Globos de vivos tonos de rosa, azul y verde colgaban de un cartel que dio la bienvenida a cientos de jóvenes a una fiesta de cumpleaños en Overtown el domingo por la noche.
Los asistentes bebieron y bailaron mientras el DJ tocaba música rap. La fiesta se desbordó a la NW 5 Avenue, donde parecía más un desfile popular que una celebración.
Entonces comenzó el tiroteo.
Balas disparadas por armas potentes acribillaron a la muchedumbre. Los testigos y la policía dicen que el tiroteo, que comenzó a eso de las 12:45 a.m. del lunes, duró varios minutos y se extendió por varias cuadras mientras los atacantes huían.
Doce personas fueron heridas, tres de ellas de gravedad, según la policía. Además, una mujer fue atropellada por un carro mientras trataba de escapar.
La policía piensa que los atacantes --por lo menos tres hombres vestidos de negro-- buscaban a una persona específica, pero las autoridades no quisieron decir el nombre. El jefe de la policía de Miami, John Timoney, afirmó que esa persona no fue herida.
Los detectives se entrevistaron con la persona el lunes. La policía indicó que no quieren especular sobre los motivos del tiroteo. En la noche del lunes, no se había hecho arresto alguno.
La fiesta celebraba los 20 años de Lawrence Smith, según sus amigos. La gente comenzó a llegar alrededor de las 7 p.m., aunque no se llenó hasta más tarde.
Una de los heridos fue Michelle Coleman, de 23 años, estudiante de Administración de Negocios en la Universidad A&M de la Florida, según su familia.
"Ella no va a salir con vida'', indicó su tío Larry Coleman al salir del Centro de Traumas Ryder el lunes por la mañana.
Michelle recibió disparos en el pecho, el riñón y el hígado, relató. Los médicos le dijeron a su tío que sus probabilidades de sobrevivencia eran escasas.

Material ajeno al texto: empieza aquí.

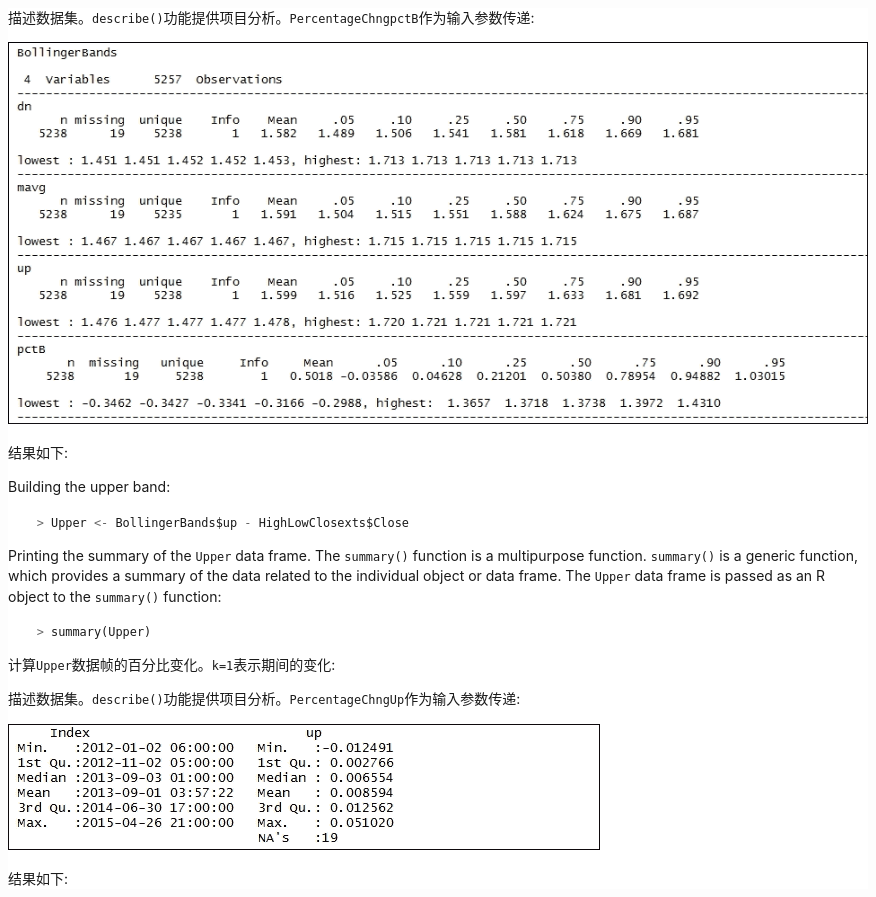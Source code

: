 描述数据集。`describe()`功能提供项目分析。`PercentageChngpctB`作为输入参数传递:

![Step 3 - preparing variables to build datasets](img/image_06_104.jpg)

结果如下:

Building the upper band:

```py
    > Upper <- BollingerBands$up - HighLowClosexts$Close

```

Printing the summary of the `Upper` data frame. The `summary()` function is a multipurpose function. `summary()` is a generic function, which provides a summary of the data related to the individual object or data frame. The `Upper` data frame is passed as an R object to the `summary()` function:

```py
    > summary(Upper)

```

计算`Upper`数据帧的百分比变化。`k=1`表示期间的变化:

描述数据集。`describe()`功能提供项目分析。`PercentageChngUp`作为输入参数传递:

![Step 3 - preparing variables to build datasets](img/image_06_105.jpg)

结果如下:
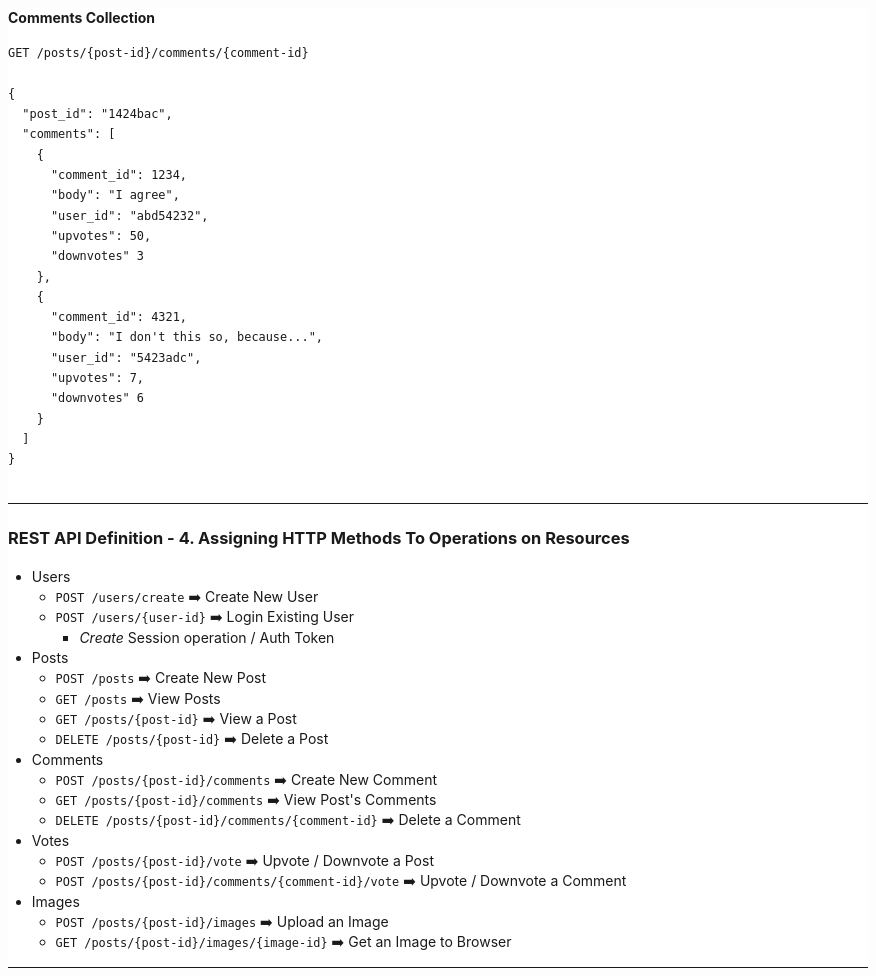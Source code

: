 **Comments Collection**

```
GET /posts/{post-id}/comments/{comment-id}

{
  "post_id": "1424bac",
  "comments": [
    {
      "comment_id": 1234,
      "body": "I agree",
      "user_id": "abd54232",
      "upvotes": 50,
      "downvotes" 3
    },
    {
      "comment_id": 4321,
      "body": "I don't this so, because...",
      "user_id": "5423adc",
      "upvotes": 7,
      "downvotes" 6
    }
  ]
}


```

---

### REST API Definition - 4. Assigning HTTP Methods To Operations on Resources

- Users
  - `POST /users/create` ➡️ Create New User
  - `POST /users/{user-id}` ➡️ Login Existing User
      - *Create* Session operation / Auth Token
- Posts
  - `POST /posts` ➡️ Create New Post
  - `GET /posts` ➡️ View Posts
  - `GET /posts/{post-id}` ➡️ View a Post
  - `DELETE /posts/{post-id}` ➡️ Delete a Post
- Comments
  - `POST /posts/{post-id}/comments` ➡️ Create New Comment
  - `GET /posts/{post-id}/comments` ➡️ View Post's Comments
  - `DELETE /posts/{post-id}/comments/{comment-id}` ➡️ Delete a Comment
- Votes
  - `POST /posts/{post-id}/vote` ➡️ Upvote / Downvote a Post
  - `POST /posts/{post-id}/comments/{comment-id}/vote` ➡️ Upvote / Downvote a Comment
- Images
  - `POST /posts/{post-id}/images` ➡️ Upload an Image
  - `GET /posts/{post-id}/images/{image-id}` ➡️ Get an Image to Browser
 
---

Otra víctima en estado grave es Anthony Smith, de 17 años, estudiante de Booker T. Washington High y linebacker de su equipo de football, revelaron sus familiares. Fue herido en el pecho y recibió varias intervenciones quirúrgicas el lunes en el centro de traumas, donde los médicos trabajaron en sus pulmones y lo pusieron en un respirador artificial.
Su tía, Tomisha Michel, teme que él no pueda jugar de nuevo y que se muera en los próximos días. De un modo u otro, se lamentó ella, acabará siendo una estadística más a pesar de todos los esfuerzos de su madre por protegerlo para que no fuera una víctima de las violentas calles de Miami.
"Acabará siendo una baja más'', afirmó, furiosa. "Otra muerte más de este año''.
Willie L. Williams, barbero del vecindario y pastor de la iglesia bautista misionera Greater Mercy, rezó junto a los compañeros de equipo del joven, quienes lloraron durante la práctica del lunes.
La policía no confirmó la identidad de los heridos ni dio a conocer el nombre de la tercera persona en estado grave.
Este fue el segundo tiroteo en masa de Miami en seis meses.
En enero, hombres armados abrieron fuego contra un juego de dados en Liberty City, con un saldo de dos adolescentes muertos y otros siete heridos.
El tiroteo del lunes tuvo lugar cerca del 527 NW 5 Street. La policía, los vecinos y testigos afirmaron que esto fue lo que ocurrió:
La fiesta empezó en un callejón sin salida dentro de un complejo de viviendas públicas que "no tiene historial de violencia ni de otros problemas policiales'', declaró Timoney.